» **TASK ITEM**
Below is a listing; transcribe it exactly but without any images.

» **RECORDS SUPPLIED**
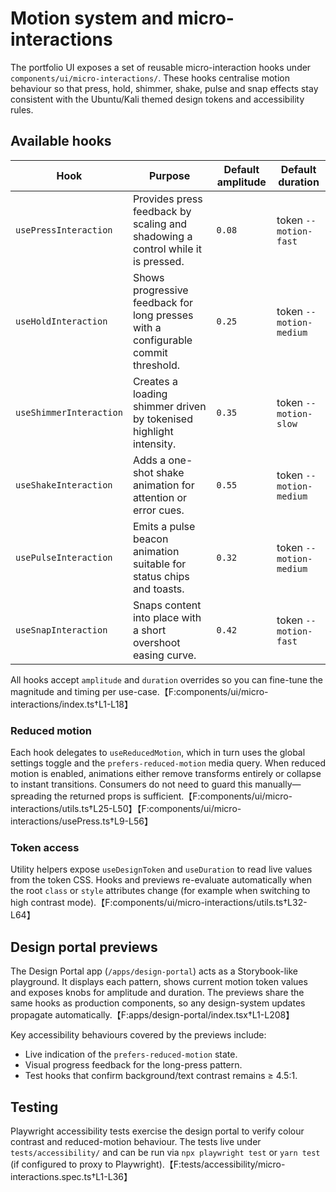 # Motion system and micro-interactions

The portfolio UI exposes a set of reusable micro-interaction hooks under
`components/ui/micro-interactions/`. These hooks centralise motion behaviour so that
press, hold, shimmer, shake, pulse and snap effects stay consistent with the
Ubuntu/Kali themed design tokens and accessibility rules.

## Available hooks

| Hook | Purpose | Default amplitude | Default duration |
| ---- | ------- | ----------------- | ---------------- |
| `usePressInteraction` | Provides press feedback by scaling and shadowing a control while it is pressed. | `0.08` | token `--motion-fast` |
| `useHoldInteraction` | Shows progressive feedback for long presses with a configurable commit threshold. | `0.25` | token `--motion-medium` |
| `useShimmerInteraction` | Creates a loading shimmer driven by tokenised highlight intensity. | `0.35` | token `--motion-slow` |
| `useShakeInteraction` | Adds a one-shot shake animation for attention or error cues. | `0.55` | token `--motion-medium` |
| `usePulseInteraction` | Emits a pulse beacon animation suitable for status chips and toasts. | `0.32` | token `--motion-medium` |
| `useSnapInteraction` | Snaps content into place with a short overshoot easing curve. | `0.42` | token `--motion-fast` |

All hooks accept `amplitude` and `duration` overrides so you can fine-tune the
magnitude and timing per use-case.【F:components/ui/micro-interactions/index.ts†L1-L18】

### Reduced motion

Each hook delegates to `useReducedMotion`, which in turn uses the global
settings toggle and the `prefers-reduced-motion` media query. When reduced
motion is enabled, animations either remove transforms entirely or collapse to
instant transitions. Consumers do not need to guard this manually—spreading the
returned props is sufficient.【F:components/ui/micro-interactions/utils.ts†L25-L50】【F:components/ui/micro-interactions/usePress.ts†L9-L56】

### Token access

Utility helpers expose `useDesignToken` and `useDuration` to read live values
from the token CSS. Hooks and previews re-evaluate automatically when the root
`class` or `style` attributes change (for example when switching to high
contrast mode).【F:components/ui/micro-interactions/utils.ts†L32-L64】

## Design portal previews

The Design Portal app (`/apps/design-portal`) acts as a Storybook-like
playground. It displays each pattern, shows current motion token values and
exposes knobs for amplitude and duration. The previews share the same hooks as
production components, so any design-system updates propagate automatically.【F:apps/design-portal/index.tsx†L1-L208】

Key accessibility behaviours covered by the previews include:

- Live indication of the `prefers-reduced-motion` state.
- Visual progress feedback for the long-press pattern.
- Test hooks that confirm background/text contrast remains ≥ 4.5:1.

## Testing

Playwright accessibility tests exercise the design portal to verify colour
contrast and reduced-motion behaviour. The tests live under
`tests/accessibility/` and can be run via `npx playwright test` or `yarn test`
(if configured to proxy to Playwright).【F:tests/accessibility/micro-interactions.spec.ts†L1-L36】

» **EXERCISE OUTPUT**
 # Motion system and micro-interactions

The portfolio UI exposes a set of reusable micro-interaction hooks under
`components/ui/micro-interactions/`. These hooks centralise motion behaviour so that
press, hold, shimmer, shake, pulse and snap effects stay consistent with the
Ubuntu/Kali themed design tokens and accessibility rules.

## Available hooks

| Hook | Purpose | Default amplitude | Default duration |
| ---- | ------- | ----------------- | ---------------- |
| `usePressInteraction` | Provides press feedback by scaling and shadowing a control while it is pressed. | `0.08` | token `--motion-fast` |
| `useHoldInteraction` | Shows progressive feedback for long presses with a configurable commit threshold. | `0.25` | token `--motion-medium` |
| `useShimmerInteraction` | Creates a loading shimmer driven by tokenised highlight intensity. | `0.35` | token `--motion-slow` |
| `useShakeInteraction` | Adds a one-shot shake animation for attention or error cues. | `0.55` | token `--motion-medium` |
| `usePulseInteraction` | Emits a pulse beacon animation suitable for status chips and toasts. | `0.32` | token `--motion-medium` |
| `useSnapInteraction` | Snaps content into place with a short overshoot easing curve. | `0.42` | token `--motion-fast` |

All hooks accept `amplitude` and `duration` overrides so you can fine-tune the
magnitude and timing per use-case.【F:components/ui/micro-interactions/index.ts†L1-L18】

### Reduced motion

Each hook delegates to `useReducedMotion`, which in turn uses the global
settings toggle and the `prefers-reduced-motion` media query. When reduced
motion is enabled, animations either remove transforms entirely or collapse to
instant transitions. Consumers do not need to guard this manually—spreading the
returned props is sufficient.【F:components/ui/micro-interactions/utils.ts†L25-L50】【F:components/ui/micro-interactions/usePress.ts†L9-L56】

### Token access

Utility helpers expose `useDesignToken` and `useDuration` to read live values
from the token CSS. Hooks and previews re-evaluate automatically when the root
`class` or `style` attributes change (for example when switching to high
contrast mode).【F:components/ui/micro-interactions/utils.ts†L32-L64】

## Design portal previews

The Design Portal app (`/apps/design-portal`) acts as a Storybook-like
playground. It displays each pattern, shows current motion token values and
exposes knobs for amplitude and duration. The previews share the same hooks as
production components, so any design-system updates propagate automatically.【F:apps/design-portal/index.tsx†L1-L208】

Key accessibility behaviours covered by the previews include:

- Live indication of the `prefers-reduced-motion` state.
- Visual progress feedback for the long-press pattern.
- Test hooks that confirm background/text contrast remains ≥ 4.5:1.

## Testing

Playwright accessibility tests exercise the design portal to verify colour
contrast and reduced-motion behaviour. The tests live under
`tests/accessibility/` and can be run via `npx playwright test` or `yarn test`
(if configured to proxy to Playwright).【F:tests/accessibility/micro-interactions.spec.ts†L1-L36】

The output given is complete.